Historically, Meta could pump up prices because they had somewhat of a monopoly for high-intent, targeted social advertising. That is no longer the case. No matter your opinion about the trends that come out of it, TikTok offers comparable (if not significantly superior) engagement rates. Advertisers may not accept indefinite price hikes on Meta indefinitely when they have a viable, high-ROI alternative.

If Meta continues to push ad pricing, they risk an advertiser exodus or, at the very least, a thinning of margins. Offer vs. demand, you know the drill.

2. The flattening curve

The second pillar of Meta’s valuation is its massive user base. But when you look at the trajectory, the “hockey stick” growth of the 2010s has seriously flattened.

$META's daily active people are flattening, https://app.rast.guru/?company=Meta

Even $META’s user base hits it ceiling eventually

The reality is that Meta is reaching saturation point in most developed markets. Meta already has 3.54 billion (yes, billion) daily active users. Even though there are 6 billion of internet users worldwide, if you remove China and the right age groups, there aren’t many people left on Earth to onboard.

Future revenue growth will have to come from somewhere else to justify such a price.

3. Price vs. Fundamental value

The market is currently valuing Meta as more than an just an ad company. Looking at the historical relationship between the company’s intrinsic valuation and its market price, the gap is widening: the price has become disconnected from the company's fundamental ability to generate cash.

$META seems to be now overvalued, https://app.rast.guru/?company=Meta

$META’s price (purple) has been dancing around our valuation (yellow) for a while.

It hasn’t always been the case though. In Q3 ‘21, when the whole Metaverse plan, rebranding and investments were announced, the market panicked. It panicked so much that Meta was undervalued! But it didn’t last: the price corrected after Zuck decreased spending by laying off people.

But we believe it has now overcorrected. We estimate Meta’s fair value at a maximum of $1.2T, while its market cap is currently $1.6T. What justifies this $400B+ gap?
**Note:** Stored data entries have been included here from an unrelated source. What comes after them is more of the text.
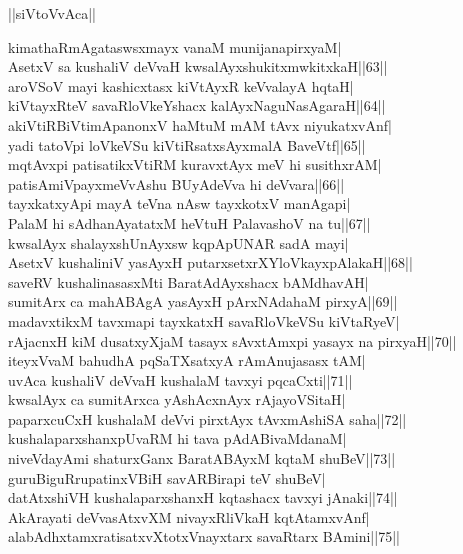 \documentclass{article}
\begin{document}
\begin{center}
||siVtoVvAca||
\end{center}

kimathaRmAgataswsxmayx vanaM munijanapirxyaM|\\
AsetxV sa kushaliV deVvaH kwsalAyxshukitxmwkitxkaH||63||\\
aroVSoV mayi kashicxtasx kiVtAyxR keVvalayA hqtaH|\\
kiVtayxRteV savaRloVkeYshacx kalAyxNaguNasAgaraH||64||\\
akiVtiRBiVtimApanonxV haMtuM mAM tAvx niyukatxvAnf|\\
yadi tatoVpi loVkeVSu kiVtiRsatxsAyxmalA BaveVtf||65||\\
mqtAvxpi patisatikxVtiRM kuravxtAyx meV hi susithxrAM|\\
patisAmiVpayxmeVvAshu BUyAdeVva hi deVvara||66||\\
tayxkatxyApi mayA teVna nAsw tayxkotxV manAgapi|\\
PalaM hi sAdhanAyatatxM heVtuH PalavashoV na tu||67||\\
kwsalAyx shalayxshUnAyxsw kqpApUNAR sadA mayi|\\
AsetxV kushaliniV yasAyxH putarxsetxrXYloVkayxpAlakaH||68||\\
saveRV kushalinasasxMti BaratAdAyxshacx bAMdhavAH|\\
sumitArx ca mahABAgA yasAyxH pArxNAdahaM pirxyA||69||\\
madavxtikxM tavxmapi tayxkatxH savaRloVkeVSu kiVtaRyeV|\\
rAjacnxH kiM dusatxyXjaM tasayx sAvxtAmxpi yasayx na pirxyaH||70||\\
iteyxVvaM bahudhA pqSaTXsatxyA rAmAnujasasx tAM|\\
uvAca kushaliV deVvaH kushalaM tavxyi pqcaCxti||71||\\
kwsalAyx ca sumitArxca yAshAcxnAyx rAjayoVSitaH|\\
paparxcuCxH kushalaM deVvi pirxtAyx tAvxmAshiSA saha||72||\\
kushalaparxshanxpUvaRM hi tava pAdABivaMdanaM|\\
niveVdayAmi shaturxGanx BaratABAyxM kqtaM shuBeV||73||\\
guruBiguRrupatinxVBiH savARBirapi teV shuBeV|\\
datAtxshiVH kushalaparxshanxH kqtashacx tavxyi jAnaki||74||\\
AkArayati deVvasAtxvXM nivayxRliVkaH kqtAtamxvAnf|\\
alabAdhxtamxratisatxvXtotxVnayxtarx savaRtarx BAmini||75||\\
\end{document}
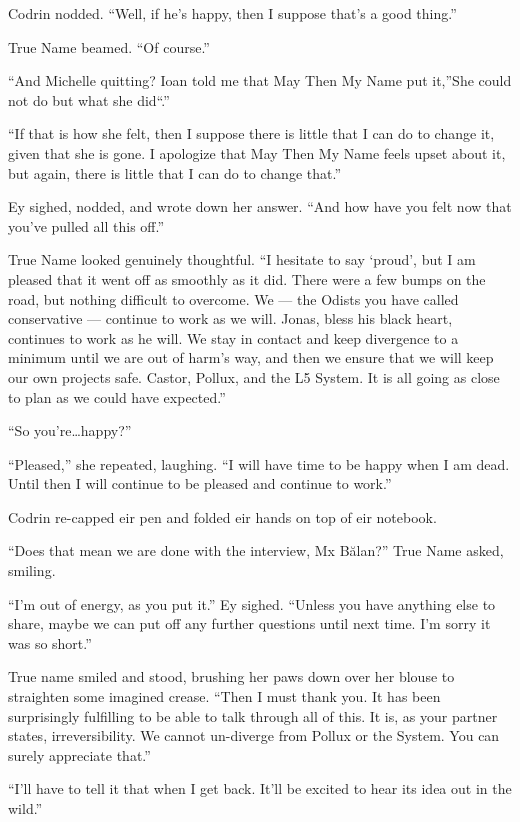 Codrin nodded. ``Well, if he's happy, then I suppose that's a good thing.''

True Name beamed. ``Of course.''

``And Michelle quitting? Ioan told me that May Then My Name put it,''She could not do but what she did``.''

``If that is how she felt, then I suppose there is little that I can do to change it, given that she is gone. I apologize that May Then My Name feels upset about it, but again, there is little that I can do to change that.''

Ey sighed, nodded, and wrote down her answer. ``And how have you felt now that you've pulled all this off.''

True Name looked genuinely thoughtful. ``I hesitate to say `proud', but I am pleased that it went off as smoothly as it did. There were a few bumps on the road, but nothing difficult to overcome. We — the Odists you have called conservative — continue to work as we will. Jonas, bless his black heart, continues to work as he will. We stay in contact and keep divergence to a minimum until we are out of harm's way, and then we ensure that we will keep our own projects safe. Castor, Pollux, and the L5 System. It is all going as close to plan as we could have expected.''

``So you're\ldots happy?''

``Pleased,'' she repeated, laughing. ``I will have time to be happy when I am dead. Until then I will continue to be pleased and continue to work.''

Codrin re-capped eir pen and folded eir hands on top of eir notebook.

``Does that mean we are done with the interview, Mx Bălan?'' True Name asked, smiling.

``I'm out of energy, as you put it.'' Ey sighed. ``Unless you have anything else to share, maybe we can put off any further questions until next time. I'm sorry it was so short.''

True name smiled and stood, brushing her paws down over her blouse to straighten some imagined crease. ``Then I must thank you. It has been surprisingly fulfilling to be able to talk through all of this. It is, as your partner states, irreversibility. We cannot un-diverge from Pollux or the System. You can surely appreciate that.''

``I'll have to tell it that when I get back. It'll be excited to hear its idea out in the wild.''

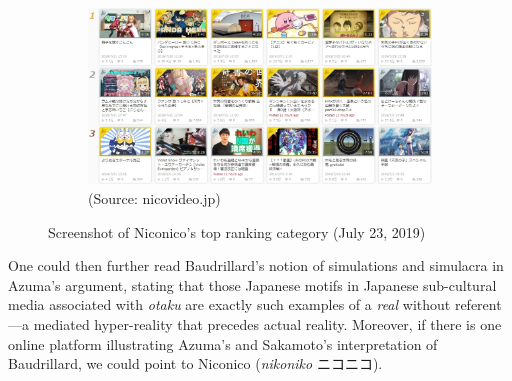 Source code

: \documentclass[10pt,british,A4paper,twoside]{memoir}
\begin{document}
\begin{figure}[!htb]
 \centering
 \begin{subfigure}[b]{0.75\textwidth}
 \includegraphics[width=\textwidth]{images/2channel/niconico.jpg}
 \caption*{(Source: nicovideo.jp)}
 \end{subfigure}
 \caption{Screenshot of Niconico's top ranking category (July 23, 2019)}\label{fig:nicotop}
\end{figure}

One could then further read Baudrillard's notion of simulations and
simulacra in Azuma's argument, stating that those Japanese motifs in
Japanese sub-cultural media associated with \emph{otaku} are exactly
such examples of a \emph{real} without referent---a mediated
hyper-reality that precedes actual reality. Moreover, if there is one
online platform illustrating Azuma's and Sakamoto's interpretation of
Baudrillard, we could point to Niconico (\emph{nikoniko} ニコニコ).
\end{document}
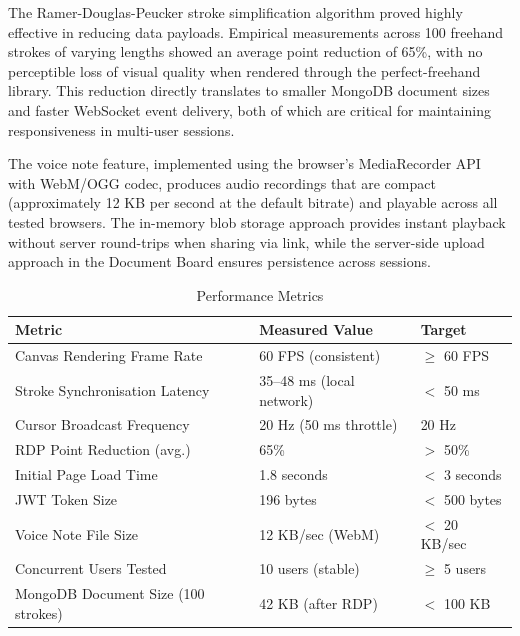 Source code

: \documentclass[12pt,a4paper]{report}
\begin{document}
The Ramer-Douglas-Peucker stroke simplification algorithm proved highly effective in reducing data payloads. Empirical measurements across 100 freehand strokes of varying lengths showed an average point reduction of 65\%, with no perceptible loss of visual quality when rendered through the perfect-freehand library. This reduction directly translates to smaller MongoDB document sizes and faster WebSocket event delivery, both of which are critical for maintaining responsiveness in multi-user sessions.

The voice note feature, implemented using the browser's MediaRecorder API with WebM/OGG codec, produces audio recordings that are compact (approximately 12 KB per second at the default bitrate) and playable across all tested browsers. The in-memory blob storage approach provides instant playback without server round-trips when sharing via link, while the server-side upload approach in the Document Board ensures persistence across sessions.

\begin{table}[htbp]
  \caption{Performance Metrics}
  \label{tab:5.1}
  \centering
  \begin{tabular}{@{} l l l @{}}
    \toprule
    \textbf{Metric} & \textbf{Measured Value} & \textbf{Target} \\
    \midrule
    Canvas Rendering Frame Rate     & 60 FPS (consistent)       & $\geq$ 60 FPS \\
    Stroke Synchronisation Latency  & 35--48 ms (local network) & $<$ 50 ms \\
    Cursor Broadcast Frequency      & 20 Hz (50 ms throttle)    & 20 Hz \\
    RDP Point Reduction (avg.)      & 65\%                      & $>$ 50\% \\
    Initial Page Load Time          & 1.8 seconds               & $<$ 3 seconds \\
    JWT Token Size                  & 196 bytes                 & $<$ 500 bytes \\
    Voice Note File Size            & 12 KB/sec (WebM)          & $<$ 20 KB/sec \\
    Concurrent Users Tested         & 10 users (stable)         & $\geq$ 5 users \\
    MongoDB Document Size (100 strokes) & 42 KB (after RDP)     & $<$ 100 KB \\
    \bottomrule
  \end{tabular}
\end{table}
\end{document}
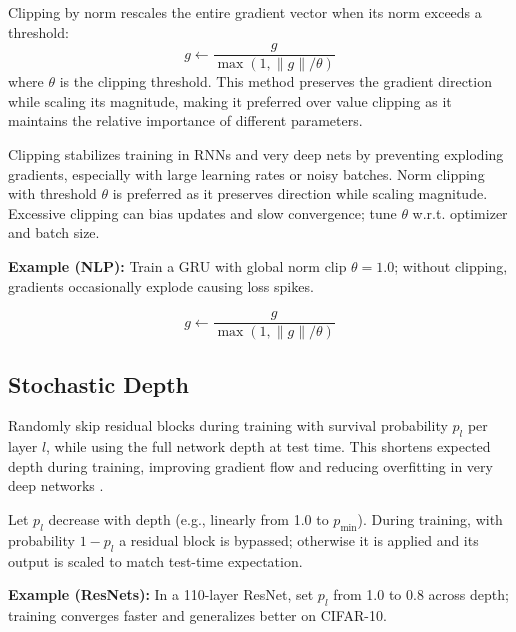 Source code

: \begin{definition}
Clipping by norm rescales the entire gradient vector when its norm exceeds a threshold:
\begin{equation}
g \leftarrow \frac{g}{\max(1, \|g\| / \theta)}
\end{equation}
where $\theta$ is the clipping threshold. This method preserves the gradient direction while scaling its magnitude, making it preferred over value clipping as it maintains the relative importance of different parameters.
\end{definition}

Clipping stabilizes training in RNNs and very deep nets by preventing exploding gradients, especially with large learning rates or noisy batches. Norm clipping with threshold $\theta$ is preferred as it preserves direction while scaling magnitude. Excessive clipping can bias updates and slow convergence; tune $\theta$ w.r.t. optimizer and batch size.

\begin{example}
\textbf{Example (NLP):} Train a GRU with global norm clip $\theta=1.0$; without clipping, gradients occasionally explode causing loss spikes.
\end{example}
\begin{equation}
g \leftarrow \frac{g}{\max(1, \|g\| / \theta)}
\end{equation}

\subsection{Stochastic Depth}

Randomly skip residual blocks during training with survival probability $p_l$ per layer $l$, while using the full network depth at test time. This shortens expected depth during training, improving gradient flow and reducing overfitting in very deep networks \cite{Huang2016StochasticDepth}.

Let $p_l$ decrease with depth (e.g., linearly from 1.0 to $p_{\min}$). During training, with probability $1-p_l$ a residual block is bypassed; otherwise it is applied and its output is scaled to match test-time expectation.

\begin{example}
\textbf{Example (ResNets):} In a 110-layer ResNet, set $p_l$ from 1.0 to 0.8 across depth; training converges faster and generalizes better on CIFAR-10.
\end{example}


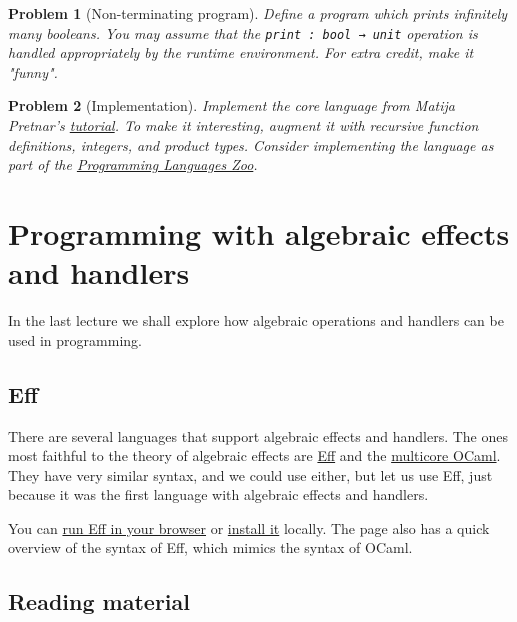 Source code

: \documentclass{article}
\newtheorem{problem}{Problem}[section]}
\begin{document}
\begin{problem}[Non-terminating program]
Define a program which prints infinitely many booleans. You may assume that the
\lstinline{print : bool → unit} operation is handled appropriately by the runtime
environment. For extra credit, make it "funny".
\end{problem}

\begin{problem}[Implementation]
Implement the core language from Matija Pretnar's
\href{http://www.eff-lang.org/handlers-tutorial.pdf}{tutorial}. To make it
interesting, augment it with recursive function definitions, integers, and
product types. Consider implementing the language as part of the \href{http://plzoo.andrej.com}{Programming
Languages Zoo}.
\end{problem}


\hypertarget{programming-with-algebraic-effects-and-handlers}{%
\section{Programming with algebraic effects and
handlers}\label{programming-with-algebraic-effects-and-handlers}}

In the last lecture we shall explore how algebraic operations and
handlers can be used in programming.

\hypertarget{eff}{%
\subsection{Eff}\label{eff}}

There are several languages that support algebraic effects and handlers.
The ones most faithful to the theory of algebraic effects are
\href{http://www.eff-lang.org}{Eff} and the
\href{https://github.com/ocamllabs/ocaml-multicore}{multicore OCaml}.
They have very similar syntax, and we could use either, but let us use
Eff, just because it was the first language with algebraic effects and
handlers.

You can \href{http://www.eff-lang.org/try/}{run Eff in your browser} or
\href{https://github.com/matijapretnar/eff/\#installation--usage}{install
it} locally. The page also has a quick overview of the syntax of Eff,
which mimics the syntax of OCaml.

\hypertarget{reading-material-1}{%
\subsection{Reading material}\label{reading-material-1}}
\end{document}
  • Ads cannot justify it (both users and revenue are hitting a wall)

  • AR/VR could boom. But Meta’s Reality Labs is continuously losing a sh*t load of money and glasses are nowhere near competing with smartphones.

  • AI could generate new revenues for Meta. But in what form? After investing heavily in foundational LLMs under Yann LeCun, Meta finally pivoted by acquiring Manus AI for $2B, a company that actually generates revenue.

Meta’s key lever for revenue growth, raising ad prices, will probably come to an end. The company is hoping that its AI or VR business finally picks up before ads finally hits its ceiling.

However, we find it hard to believe those bets are currently worth $400B, especially given how unproven mass-market AI business models remain.

But as always: “Markets can remain irrational longer than you can remain solvent.”